M. Alain David a posé une question fondamentale, à savoir : qu'est-ce qu'un réseau ? Il est vrai que le mot est souvent utilisé à tort et à travers. Dans l'administration, le réseau est la forme dégradée de l'administration centrale : quand on n'a pas les sous, on fait un réseau… Ce n'est pas ça, un réseau. C'est d'abord le réseau diplomatique, c'est-à-dire l'ensemble des gens placés sous le plafond d'emplois du ministère des affaires étrangères sur l'ensemble de la planète. Mais il y a aussi le réseau de l'AEFE, dont le budget n'est pas de 408 millions, monsieur Meyer Habib, mais de 2,5 milliards d'euros, et qui sert à financer plus de 500 lycées. Sur ces 2,5 milliards, le budget de l'AEFE, en tant que structure française, représente 1,2 milliard, dont 400 millions seulement de subventions : le reste est payé par les États qui abritent les établissements. Le gouvernement de Viktor Orbán, par exemple, est peut-être très critiquable ; reste qu'il donne 100 000 euros par an au lycée français de Budapest, parce qu'il a envie d'avoir un lycée français à Budapest, ouvert aux Hongrois. Voilà ce que j'appelle le réseau.

Notre administration n'a pas les compétences nécessaires pour gérer un tel réseau, en termes de management. Les gens qui ont travaillé dans les affaires sociales, comme je l'ai fait pendant plusieurs années, savent que la gestion d'un réseau nécessite des compétences, qui ne sont pas exactement celles d'une administration centrale ou d'un ambassadeur. Il faut des compétences très spécifiques pour faire travailler sur un même sujet des partenaires qui ne sont pas équivalents. Il est clair qu'on ne fera pas la promotion de la francophonie sans l'Organisation internationale de la francophonie (OIF), mais l'OIF prend ses propres décisions. Nous ne sommes pas les maîtres du jeu. Il faut donc trouver un moyen d'articuler les 200 millions de notre plan francophonie avec des partenaires qui ont leur propre pouvoir décision.

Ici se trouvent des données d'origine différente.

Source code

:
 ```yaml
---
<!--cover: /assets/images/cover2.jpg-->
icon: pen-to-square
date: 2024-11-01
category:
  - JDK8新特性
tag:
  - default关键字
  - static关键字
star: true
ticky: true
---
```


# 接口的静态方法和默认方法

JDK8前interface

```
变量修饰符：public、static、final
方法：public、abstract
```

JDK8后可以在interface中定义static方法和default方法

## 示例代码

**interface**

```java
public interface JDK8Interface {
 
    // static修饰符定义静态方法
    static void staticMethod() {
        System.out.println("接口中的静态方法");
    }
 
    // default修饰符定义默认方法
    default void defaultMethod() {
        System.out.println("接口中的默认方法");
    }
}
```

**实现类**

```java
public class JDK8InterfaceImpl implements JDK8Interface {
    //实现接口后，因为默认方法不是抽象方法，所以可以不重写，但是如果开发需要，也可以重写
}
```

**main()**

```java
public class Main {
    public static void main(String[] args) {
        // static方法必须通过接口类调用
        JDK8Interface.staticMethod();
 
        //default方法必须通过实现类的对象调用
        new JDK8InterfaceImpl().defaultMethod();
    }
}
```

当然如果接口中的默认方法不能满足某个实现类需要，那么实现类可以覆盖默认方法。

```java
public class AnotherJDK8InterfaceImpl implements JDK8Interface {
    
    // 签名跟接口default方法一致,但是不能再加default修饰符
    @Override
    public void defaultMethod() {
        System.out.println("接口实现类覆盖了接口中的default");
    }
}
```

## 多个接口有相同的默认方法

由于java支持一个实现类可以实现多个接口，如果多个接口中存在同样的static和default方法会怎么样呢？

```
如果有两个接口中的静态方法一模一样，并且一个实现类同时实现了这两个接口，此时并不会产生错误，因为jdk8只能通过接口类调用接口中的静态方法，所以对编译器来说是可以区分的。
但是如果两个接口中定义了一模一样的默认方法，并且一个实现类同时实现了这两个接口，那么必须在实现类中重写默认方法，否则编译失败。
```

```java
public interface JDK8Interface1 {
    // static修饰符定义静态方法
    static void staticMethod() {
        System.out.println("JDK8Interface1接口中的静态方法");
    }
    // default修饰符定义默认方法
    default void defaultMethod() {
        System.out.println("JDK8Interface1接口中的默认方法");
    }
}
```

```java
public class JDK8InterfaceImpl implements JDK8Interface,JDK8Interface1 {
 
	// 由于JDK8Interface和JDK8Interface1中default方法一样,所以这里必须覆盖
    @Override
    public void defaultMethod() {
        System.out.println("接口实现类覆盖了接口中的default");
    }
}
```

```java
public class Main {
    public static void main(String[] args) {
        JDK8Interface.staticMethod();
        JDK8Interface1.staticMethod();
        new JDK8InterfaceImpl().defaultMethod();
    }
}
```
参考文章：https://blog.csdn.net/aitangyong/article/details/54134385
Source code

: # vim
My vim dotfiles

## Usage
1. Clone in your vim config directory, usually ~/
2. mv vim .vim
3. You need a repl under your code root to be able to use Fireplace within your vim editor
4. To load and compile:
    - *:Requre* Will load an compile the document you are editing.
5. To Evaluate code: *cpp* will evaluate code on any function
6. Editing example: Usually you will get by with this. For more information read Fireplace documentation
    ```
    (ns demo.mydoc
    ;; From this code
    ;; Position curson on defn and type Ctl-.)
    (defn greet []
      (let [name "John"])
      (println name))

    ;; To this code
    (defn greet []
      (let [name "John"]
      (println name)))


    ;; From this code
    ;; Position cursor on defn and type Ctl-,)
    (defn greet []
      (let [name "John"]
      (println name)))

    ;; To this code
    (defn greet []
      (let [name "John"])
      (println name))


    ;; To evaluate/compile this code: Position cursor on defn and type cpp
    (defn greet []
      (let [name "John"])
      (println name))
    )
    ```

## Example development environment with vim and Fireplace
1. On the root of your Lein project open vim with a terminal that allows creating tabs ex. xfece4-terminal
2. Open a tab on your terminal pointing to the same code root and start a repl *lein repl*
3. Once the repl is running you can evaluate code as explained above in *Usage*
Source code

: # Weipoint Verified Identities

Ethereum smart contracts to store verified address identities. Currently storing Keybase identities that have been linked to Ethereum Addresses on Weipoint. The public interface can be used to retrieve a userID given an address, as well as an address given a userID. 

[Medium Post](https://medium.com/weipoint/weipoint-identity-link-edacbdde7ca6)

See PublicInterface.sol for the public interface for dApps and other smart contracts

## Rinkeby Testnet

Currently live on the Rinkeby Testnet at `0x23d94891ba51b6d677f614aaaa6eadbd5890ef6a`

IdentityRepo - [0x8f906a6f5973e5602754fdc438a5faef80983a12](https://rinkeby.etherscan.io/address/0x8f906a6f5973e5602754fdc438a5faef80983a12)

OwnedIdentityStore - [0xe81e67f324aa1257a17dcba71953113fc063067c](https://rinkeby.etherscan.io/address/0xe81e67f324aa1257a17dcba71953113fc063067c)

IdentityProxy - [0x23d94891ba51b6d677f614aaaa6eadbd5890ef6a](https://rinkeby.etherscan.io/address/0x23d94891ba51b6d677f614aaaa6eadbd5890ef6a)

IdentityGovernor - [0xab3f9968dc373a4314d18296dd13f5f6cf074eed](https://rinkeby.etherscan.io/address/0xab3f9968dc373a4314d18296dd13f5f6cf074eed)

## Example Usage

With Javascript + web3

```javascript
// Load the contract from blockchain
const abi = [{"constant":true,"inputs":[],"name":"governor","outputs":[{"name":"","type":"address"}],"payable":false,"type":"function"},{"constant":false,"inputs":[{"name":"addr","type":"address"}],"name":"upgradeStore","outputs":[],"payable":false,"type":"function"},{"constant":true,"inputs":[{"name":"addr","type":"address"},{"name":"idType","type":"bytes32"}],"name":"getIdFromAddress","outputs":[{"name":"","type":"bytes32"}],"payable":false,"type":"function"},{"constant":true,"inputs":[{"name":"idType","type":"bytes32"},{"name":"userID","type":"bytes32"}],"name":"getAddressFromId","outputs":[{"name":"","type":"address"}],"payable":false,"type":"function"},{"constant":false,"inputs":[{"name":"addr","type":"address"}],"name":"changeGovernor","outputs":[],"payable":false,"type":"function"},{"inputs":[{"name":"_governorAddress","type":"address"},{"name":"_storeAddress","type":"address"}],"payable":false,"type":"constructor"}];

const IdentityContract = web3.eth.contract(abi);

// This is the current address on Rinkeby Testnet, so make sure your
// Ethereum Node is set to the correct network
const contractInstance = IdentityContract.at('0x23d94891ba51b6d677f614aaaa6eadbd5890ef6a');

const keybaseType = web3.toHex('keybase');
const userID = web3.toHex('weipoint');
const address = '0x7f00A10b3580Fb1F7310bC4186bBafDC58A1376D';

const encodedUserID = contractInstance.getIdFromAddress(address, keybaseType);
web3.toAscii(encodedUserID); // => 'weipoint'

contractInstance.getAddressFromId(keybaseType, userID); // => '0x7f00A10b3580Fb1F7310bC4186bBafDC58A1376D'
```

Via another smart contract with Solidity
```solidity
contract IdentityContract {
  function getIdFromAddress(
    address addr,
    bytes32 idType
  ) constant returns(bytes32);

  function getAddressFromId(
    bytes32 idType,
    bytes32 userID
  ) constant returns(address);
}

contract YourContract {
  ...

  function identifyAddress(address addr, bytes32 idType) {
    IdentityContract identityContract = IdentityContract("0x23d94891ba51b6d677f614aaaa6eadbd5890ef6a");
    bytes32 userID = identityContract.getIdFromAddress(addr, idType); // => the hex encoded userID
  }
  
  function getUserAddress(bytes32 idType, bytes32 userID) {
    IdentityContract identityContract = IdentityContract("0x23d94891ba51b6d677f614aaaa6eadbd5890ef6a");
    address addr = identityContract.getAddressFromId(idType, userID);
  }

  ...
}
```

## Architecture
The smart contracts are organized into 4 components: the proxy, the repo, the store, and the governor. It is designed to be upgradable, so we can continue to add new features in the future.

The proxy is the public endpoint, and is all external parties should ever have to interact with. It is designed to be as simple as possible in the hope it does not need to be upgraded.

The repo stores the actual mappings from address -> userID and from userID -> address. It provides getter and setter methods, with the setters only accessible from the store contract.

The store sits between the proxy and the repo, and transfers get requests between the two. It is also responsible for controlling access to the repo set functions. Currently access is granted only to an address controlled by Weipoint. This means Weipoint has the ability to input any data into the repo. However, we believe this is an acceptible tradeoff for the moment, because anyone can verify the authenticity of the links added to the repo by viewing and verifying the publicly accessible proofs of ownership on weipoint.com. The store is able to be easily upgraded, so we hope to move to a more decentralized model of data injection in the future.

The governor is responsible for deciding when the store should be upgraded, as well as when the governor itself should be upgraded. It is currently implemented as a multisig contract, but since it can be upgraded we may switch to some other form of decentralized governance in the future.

Si nous créons un vrai département chargé des ressources humaines au sein du ministère, l'une de ses fonctions sera aussi de former les gens qui ne font pas partie de l'administration, qui sont en dehors du réseau. C'est une tâche que l'Institut français, à Paris, remplit très difficilement aujourd'hui. Il est officiellement chargé de former tous les professeurs de français du monde, mais il le fait assez peu.

Vous avez dit, madame Frédérique Dumas, que le français a la réputation d'être une langue élitiste. C'est effectivement un problème et je pense que les bourses peuvent nous aider à le résoudre. Je suis favorable à la rigidité du système actuel : je sais que des bourses ont été détournées pendant de nombreuses années par certains. Il ne faut pas nous faire avoir. Mais je crois aussi qu'il faudrait redonner au conseil consulaire une marge de liberté pour intervenir dans certains cas particuliers – et pas seulement au bénéfice des Français de l'étranger –, notamment dans les pays bénéficiaires de l'aide publique au développement.

Quant au trente-huit fermetures de postes dans les EAF, c'est un effet d'optique : nous avons fermé quatre EAF et les postes ont été redistribués ailleurs.